For me it mostly comes to interest.
Ability scores carry some, but not alot of, flavor, and class specific mechanical implications. This means they need to be contained to conform to bounded accuracy. This tends to make ASIs not particularly interesting, and has the tendency of making them unnecessarily restrictive.
Powerful Build is the portion of strength to have the least impact on archetype, but that allows it to be much greater scope (what would your opinion of a race with +15 strength be?). As mentioned it is an area of the game that most hand wave, but as one whose table does not, it has made for some cool moments, (being able to dead lift ~1,200 pounds can dramatically effect approaches to problems).

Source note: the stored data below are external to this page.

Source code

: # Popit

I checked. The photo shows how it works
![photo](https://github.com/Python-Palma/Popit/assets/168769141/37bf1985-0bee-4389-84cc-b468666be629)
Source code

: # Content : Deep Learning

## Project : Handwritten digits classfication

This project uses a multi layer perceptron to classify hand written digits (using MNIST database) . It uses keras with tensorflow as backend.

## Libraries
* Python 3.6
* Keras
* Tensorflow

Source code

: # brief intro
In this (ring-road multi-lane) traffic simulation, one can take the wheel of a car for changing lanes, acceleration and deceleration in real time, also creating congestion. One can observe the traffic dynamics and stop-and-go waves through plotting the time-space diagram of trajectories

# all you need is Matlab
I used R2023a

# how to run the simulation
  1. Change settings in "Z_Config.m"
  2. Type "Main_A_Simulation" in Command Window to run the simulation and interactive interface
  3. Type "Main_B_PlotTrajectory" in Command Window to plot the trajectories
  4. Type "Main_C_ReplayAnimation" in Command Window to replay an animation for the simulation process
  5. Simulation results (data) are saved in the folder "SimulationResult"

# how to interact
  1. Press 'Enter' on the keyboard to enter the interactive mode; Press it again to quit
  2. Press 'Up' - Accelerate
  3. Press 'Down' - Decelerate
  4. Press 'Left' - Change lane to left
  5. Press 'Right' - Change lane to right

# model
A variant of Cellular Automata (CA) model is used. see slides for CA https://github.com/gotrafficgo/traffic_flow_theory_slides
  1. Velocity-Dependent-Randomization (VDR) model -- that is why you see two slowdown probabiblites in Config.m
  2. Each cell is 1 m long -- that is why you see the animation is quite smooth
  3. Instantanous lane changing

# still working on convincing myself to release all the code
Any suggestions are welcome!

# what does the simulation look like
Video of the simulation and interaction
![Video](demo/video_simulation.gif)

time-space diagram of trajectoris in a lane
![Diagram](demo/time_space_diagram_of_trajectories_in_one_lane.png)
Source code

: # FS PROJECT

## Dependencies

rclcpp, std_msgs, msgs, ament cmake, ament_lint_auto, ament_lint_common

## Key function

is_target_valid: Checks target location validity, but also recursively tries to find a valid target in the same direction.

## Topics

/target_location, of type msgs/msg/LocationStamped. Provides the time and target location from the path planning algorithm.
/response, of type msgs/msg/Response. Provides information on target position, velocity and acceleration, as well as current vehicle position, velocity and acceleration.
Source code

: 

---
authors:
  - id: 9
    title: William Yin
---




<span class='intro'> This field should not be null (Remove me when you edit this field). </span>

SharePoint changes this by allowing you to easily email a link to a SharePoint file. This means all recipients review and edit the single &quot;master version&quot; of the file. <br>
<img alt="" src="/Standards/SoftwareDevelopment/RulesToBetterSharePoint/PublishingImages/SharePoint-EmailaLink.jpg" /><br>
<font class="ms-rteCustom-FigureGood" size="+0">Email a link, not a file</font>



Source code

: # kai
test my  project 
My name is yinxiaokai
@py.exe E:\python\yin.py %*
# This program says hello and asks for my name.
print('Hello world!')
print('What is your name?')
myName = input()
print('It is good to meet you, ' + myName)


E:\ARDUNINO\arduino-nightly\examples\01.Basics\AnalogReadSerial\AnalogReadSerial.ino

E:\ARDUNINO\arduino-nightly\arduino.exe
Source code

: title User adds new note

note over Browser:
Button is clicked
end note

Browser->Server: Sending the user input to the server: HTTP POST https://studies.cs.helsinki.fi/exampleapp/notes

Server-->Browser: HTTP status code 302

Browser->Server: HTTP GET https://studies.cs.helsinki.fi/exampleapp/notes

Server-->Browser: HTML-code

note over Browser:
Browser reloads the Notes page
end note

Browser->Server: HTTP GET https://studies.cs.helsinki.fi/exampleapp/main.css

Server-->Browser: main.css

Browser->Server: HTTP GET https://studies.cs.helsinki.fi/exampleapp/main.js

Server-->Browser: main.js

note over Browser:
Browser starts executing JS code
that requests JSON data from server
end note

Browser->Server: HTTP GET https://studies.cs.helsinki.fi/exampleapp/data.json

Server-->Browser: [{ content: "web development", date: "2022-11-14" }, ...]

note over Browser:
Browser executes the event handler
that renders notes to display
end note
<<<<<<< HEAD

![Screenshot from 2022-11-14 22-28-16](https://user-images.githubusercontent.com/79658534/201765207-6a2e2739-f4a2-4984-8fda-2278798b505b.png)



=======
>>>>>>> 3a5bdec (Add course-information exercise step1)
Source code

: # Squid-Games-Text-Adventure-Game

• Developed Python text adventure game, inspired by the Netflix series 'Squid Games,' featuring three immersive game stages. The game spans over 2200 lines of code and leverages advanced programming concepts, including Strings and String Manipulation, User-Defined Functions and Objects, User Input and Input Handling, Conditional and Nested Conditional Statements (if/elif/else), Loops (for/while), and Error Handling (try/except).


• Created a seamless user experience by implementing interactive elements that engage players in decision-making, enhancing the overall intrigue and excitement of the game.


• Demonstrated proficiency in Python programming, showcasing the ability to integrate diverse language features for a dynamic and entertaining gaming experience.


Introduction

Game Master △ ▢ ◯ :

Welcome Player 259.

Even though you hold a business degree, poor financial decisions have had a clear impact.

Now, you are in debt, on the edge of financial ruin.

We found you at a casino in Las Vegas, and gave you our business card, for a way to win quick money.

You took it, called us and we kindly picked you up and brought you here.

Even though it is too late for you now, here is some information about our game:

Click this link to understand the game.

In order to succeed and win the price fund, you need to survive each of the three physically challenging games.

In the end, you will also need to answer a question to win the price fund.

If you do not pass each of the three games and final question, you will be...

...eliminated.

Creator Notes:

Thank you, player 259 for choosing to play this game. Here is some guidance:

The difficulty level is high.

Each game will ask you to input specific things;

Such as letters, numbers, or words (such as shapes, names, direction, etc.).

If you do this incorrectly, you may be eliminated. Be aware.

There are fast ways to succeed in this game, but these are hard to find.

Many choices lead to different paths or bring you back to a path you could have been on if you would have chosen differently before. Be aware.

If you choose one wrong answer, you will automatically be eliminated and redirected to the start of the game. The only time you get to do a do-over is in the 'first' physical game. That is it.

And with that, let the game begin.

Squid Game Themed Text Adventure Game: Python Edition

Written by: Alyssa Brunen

I generally prefer features to form to the dramatic and alien. Does anyone actually remember that time they didn't miss an attack roll by 1? How about that time you cleared a room of goblins with your dragonborn fire breath?
At least for me, the thing that makes a dragonborn interesting is the dragonbreath, the str and cha bonuses are just fiddling numbers. Now if this was 3.5 where having a +8 strength bonus was just on the table, sure. But 5e isn't equipped to handle that. Given that, I would prefer that races prioritize the features that make them feel unusual, alien, and that change outlooks on problems fundamentally rather than the fiddly numbers.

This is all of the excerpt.